• **Problem details**:
Filter the entries below, keeping only lines with the word "high".

[[ Exercise inputs open ]]

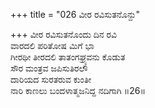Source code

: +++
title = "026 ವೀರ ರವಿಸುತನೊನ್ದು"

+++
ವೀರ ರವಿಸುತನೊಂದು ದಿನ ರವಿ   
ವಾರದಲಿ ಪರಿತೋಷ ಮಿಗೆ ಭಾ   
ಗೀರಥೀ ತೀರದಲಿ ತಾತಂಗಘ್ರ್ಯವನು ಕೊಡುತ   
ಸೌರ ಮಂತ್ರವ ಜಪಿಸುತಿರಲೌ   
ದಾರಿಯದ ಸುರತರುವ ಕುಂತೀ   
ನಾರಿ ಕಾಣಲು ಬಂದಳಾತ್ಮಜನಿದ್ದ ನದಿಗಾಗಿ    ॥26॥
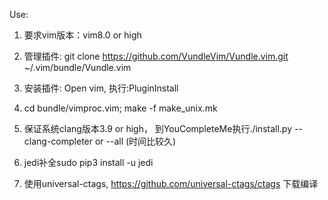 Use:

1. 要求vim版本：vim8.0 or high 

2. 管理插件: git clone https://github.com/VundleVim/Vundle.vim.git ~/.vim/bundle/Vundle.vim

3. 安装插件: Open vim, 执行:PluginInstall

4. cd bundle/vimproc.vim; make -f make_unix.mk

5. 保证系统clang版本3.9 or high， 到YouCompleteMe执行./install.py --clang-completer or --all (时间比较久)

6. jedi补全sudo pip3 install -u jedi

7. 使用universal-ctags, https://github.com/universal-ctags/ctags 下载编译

[[ Exercise inputs closed ]]

• **Answer section**:
1. 要求vim版本：vim8.0 or high 
5. 保证系统clang版本3.9 or high， 到YouCompleteMe执行./install.py --clang-completer or --all (时间比较久)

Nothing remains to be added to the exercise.